5. Results and Discussion

Figure 12 (test site 1), Figure 13 (test site 2), and Figure 14 (test site 3) show the M L N W S A for stretches of 100 m in length. We can appreciate their estimation in a positive scale of values from zero onwards, where zero corresponds to perfect conditions of the pavement, and increasing values correspond to progressively worse pavement conditions.
Figure 12, Figure 13 and Figure 14 clearly reveal that the M L N W S A computation did not impact the surface motion predicted by MLAs, preserving the degree of criticality.

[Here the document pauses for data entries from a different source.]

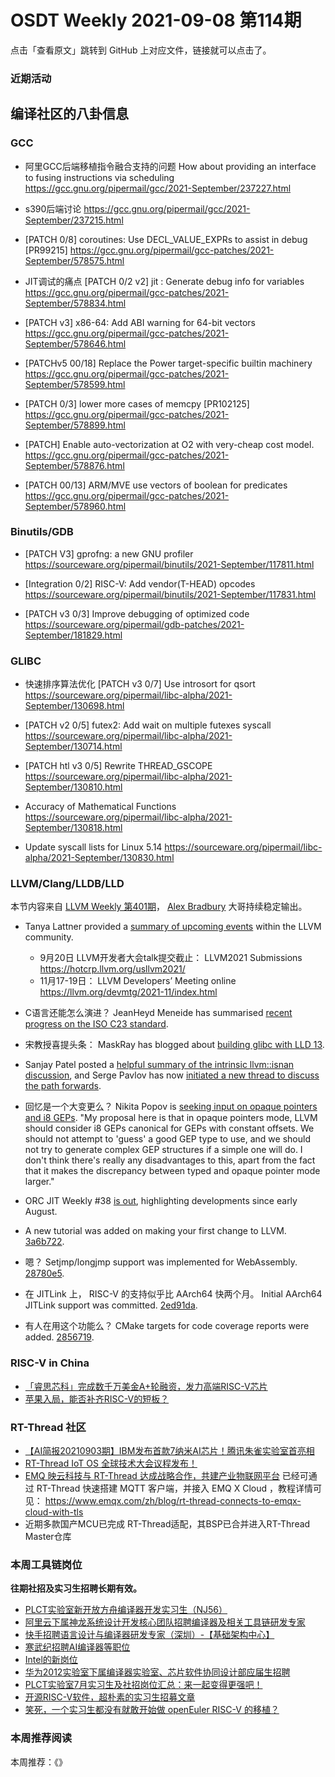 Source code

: # OSDT Weekly 2021-09-08 第114期

点击「查看原文」跳转到 GitHub 上对应文件，链接就可以点击了。

### 近期活动

## 编译社区的八卦信息

### GCC

- 阿里GCC后端移植指令融合支持的问题
  How about providing an interface to fusing instructions via scheduling
  https://gcc.gnu.org/pipermail/gcc/2021-September/237227.html

- s390后端讨论
  https://gcc.gnu.org/pipermail/gcc/2021-September/237215.html

- [PATCH 0/8] coroutines: Use DECL_VALUE_EXPRs to assist in debug [PR99215]
  https://gcc.gnu.org/pipermail/gcc-patches/2021-September/578575.html

- JIT调试的痛点 [PATCH 0/2 v2] jit : Generate debug info for variables
  https://gcc.gnu.org/pipermail/gcc-patches/2021-September/578834.html

- [PATCH v3] x86-64: Add ABI warning for 64-bit vectors
  https://gcc.gnu.org/pipermail/gcc-patches/2021-September/578646.html

- [PATCHv5 00/18] Replace the Power target-specific builtin machinery
  https://gcc.gnu.org/pipermail/gcc-patches/2021-September/578599.html

- [PATCH 0/3] lower more cases of memcpy [PR102125]
  https://gcc.gnu.org/pipermail/gcc-patches/2021-September/578899.html

- [PATCH] Enable auto-vectorization at O2 with very-cheap cost model.
  https://gcc.gnu.org/pipermail/gcc-patches/2021-September/578876.html

- [PATCH 00/13] ARM/MVE use vectors of boolean for predicates
  https://gcc.gnu.org/pipermail/gcc-patches/2021-September/578960.html

### Binutils/GDB

- [PATCH V3] gprofng: a new GNU profiler
  https://sourceware.org/pipermail/binutils/2021-September/117811.html

- [Integration 0/2] RISC-V: Add vendor(T-HEAD) opcodes
  https://sourceware.org/pipermail/binutils/2021-September/117831.html

- [PATCH v3 0/3] Improve debugging of optimized code
  https://sourceware.org/pipermail/gdb-patches/2021-September/181829.html

### GLIBC

- 快速排序算法优化 [PATCH v3 0/7] Use introsort for qsort
  https://sourceware.org/pipermail/libc-alpha/2021-September/130698.html

- [PATCH v2 0/5] futex2: Add wait on multiple futexes syscall
  https://sourceware.org/pipermail/libc-alpha/2021-September/130714.html

- [PATCH htl v3 0/5] Rewrite THREAD_GSCOPE
  https://sourceware.org/pipermail/libc-alpha/2021-September/130810.html

- Accuracy of Mathematical Functions
  https://sourceware.org/pipermail/libc-alpha/2021-September/130818.html

- Update syscall lists for Linux 5.14
  https://sourceware.org/pipermail/libc-alpha/2021-September/130830.html

### LLVM/Clang/LLDB/LLD

本节内容来自 [LLVM Weekly 第401期](http://llvmweekly.org/issue/401)，
[Alex Bradbury](https://www.linkedin.com/in/alex-bradbury/) 大哥持续稳定输出。

* Tanya Lattner provided a [summary of upcoming events](https://lists.llvm.org/pipermail/llvm-dev/2021-September/152483.html)
within the LLVM community.
  - 9月20日 LLVM开发者大会talk提交截止： LLVM2021 Submissions <https://hotcrp.llvm.org/usllvm2021/>
  - 11月17-19日： LLVM Developers’ Meeting online <https://llvm.org/devmtg/2021-11/index.html>

* C语言还能怎么演进？ JeanHeyd Meneide has summarised [recent progress on the ISO C23 standard](https://thephd.dev/c-the-improvements-june-september-virtual-c-meeting).

* 宋教授喜提头条： MaskRay has blogged about [building glibc with LLD 13](https://maskray.me/blog/2021-09-05-build-glibc-with-lld).

* Sanjay Patel posted a [helpful summary of the intrinsic llvm::isnan discussion](https://lists.llvm.org/pipermail/llvm-dev/2021-September/152431.html), and Serge Pavlov has now [initiated a new thread to discuss the path forwards](https://lists.llvm.org/pipermail/llvm-dev/2021-September/152455.html).

* 回忆是一个大变更么？ Nikita Popov is [seeking input on opaque pointers and i8 GEPs](https://lists.llvm.org/pipermail/llvm-dev/2021-September/152486.html). "My proposal here is that in opaque pointers mode, LLVM should consider i8 GEPs canonical for GEPs with constant offsets. We should not attempt to 'guess' a good GEP type to use, and we should not try to generate complex GEP structures if a simple one will do. I don't think there's really any disadvantages to this, apart from the fact that it makes the discrepancy between typed and opaque pointer mode larger."

* ORC JIT Weekly #38 [is out](https://lists.llvm.org/pipermail/llvm-dev/2021-September/152496.html), highlighting developments since early August.

* A new tutorial was added on making your first change to LLVM.
  [3a6b722](https://reviews.llvm.org/rG3a6b722db856).

* 嗯？ Setjmp/longjmp support was implemented for WebAssembly.
  [28780e5](https://reviews.llvm.org/rG28780e59f615).

* 在 JITLink 上， RISC-V 的支持似乎比 AArch64 快两个月。 Initial AArch64 JITLink support was committed.
  [2ed91da](https://reviews.llvm.org/rG2ed91da0f1f3).

* 有人在用这个功能么？ CMake targets for code coverage reports were added.
  [2856719](https://reviews.llvm.org/rG2856719d74f0).

### RISC-V in China

* [「睿思芯科」完成数千万美金A+轮融资，发力高端RISC-V芯片](https://36kr.com/p/1388487082687494)
* [苹果入局，能否补齐RISC-V的短板？](https://mp.weixin.qq.com/s/a1D-XLV60KOtw5GAbmgfuQ)

### RT-Thread 社区

- [【AI简报20210903期】IBM发布首款7纳米AI芯片！腾讯朱雀实验室首亮相](https://mp.weixin.qq.com/s/i1ABLEhzckkRMcsilqyaCw)
- [RT-Thread IoT OS 全球技术大会议程发布！](https://mp.weixin.qq.com/s/VJlUIu5WNUceOrHxsK8IJw)
- [EMQ 映云科技与 RT-Thread 达成战略合作，共建产业物联网平台](https://mp.weixin.qq.com/s/g3k3DvecWcZ7Kc7iQlMLXQ) 已经可通过 RT-Thread 快速搭建 MQTT 客户端，并接入 EMQ X Cloud ，教程详情可见：
  https://www.emqx.com/zh/blog/rt-thread-connects-to-emqx-cloud-with-tls
- 近期多款国产MCU已完成 RT-Thread适配，其BSP已合并进入RT-Thread Master仓库

### 本周工具链岗位

**往期社招及实习生招聘长期有效。**

- [PLCT实验室新开放方舟编译器开发实习生（NJ56）](https://mp.weixin.qq.com/s/lPp5RvjYhpDIGsp-luLzKQ)
- [阿里云下属神龙系统设计开发核心团队招聘编译器及相关工具链研发专家](https://mp.weixin.qq.com/s/h3ELBXBHfNjZCyCRixqnOQ)
- [快手招聘语言设计与编译器研发专家（深圳）-【基础架构中心】](https://mp.weixin.qq.com/s/QTWnlaBFtWQ3YThHJSIhbA)
- [寒武纪招聘AI编译器等职位](https://mp.weixin.qq.com/s/LWpDXEA2rJ1wx9mr8XoWxw)
- [Intel的新岗位](https://mp.weixin.qq.com/s/xs-deMCI4ob7WX0vIRZMZw)
- [华为2012实验室下属编译器实验室、芯片软件协同设计部应届生招聘](https://mp.weixin.qq.com/s/dMkGkbgNvW--D6fLthfoPA)
- [PLCT实验室7月实习生及社招岗位汇总：来一起变得更强吧！](https://mp.weixin.qq.com/s/lL5_L2oh-kNvP8wHMARSAg)
- [开源RISC-V软件，超朴素的实习生招募文章](https://mp.weixin.qq.com/s/ETtlYTHa_41SYrxpSuh_sw)
- [笑死，一个实习生都没有就敢开始做 openEuler RISC-V 的移植？](https://mp.weixin.qq.com/s/x_LUxu1dJTaN6VS7DU6xsg)

### 本周推荐阅读

本周推荐：《》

The demonstration of this aspect derives from a direct comparison with the surface motion predicted by MLAs highlighted in Figure 3.

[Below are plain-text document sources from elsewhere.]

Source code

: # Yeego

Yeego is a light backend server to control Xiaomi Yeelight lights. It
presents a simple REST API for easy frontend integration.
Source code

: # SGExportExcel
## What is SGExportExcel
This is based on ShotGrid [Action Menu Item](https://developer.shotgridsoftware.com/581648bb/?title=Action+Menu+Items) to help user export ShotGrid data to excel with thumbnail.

Regarding test site 1 (Figure 12), the highest positive surface motions (uplifts) are identified at the end of the road stretch. Concerning test site 2 (Figure 13), the major negative deformations (subsidence phenomena) are detected at the end of the road stretch (at the roundabout intersection). Finally, in test site 3 (Figure 14), the deformations increase as one approaches the city of Pistoia, i.e., reaching the final part of the road stretch toward the Northwest. The same criticalities have been highlighted in Figure 3. Consequently, neither the new scale of values of M L N W S A nor the new 100-m-based resampling should influence the ML predictions.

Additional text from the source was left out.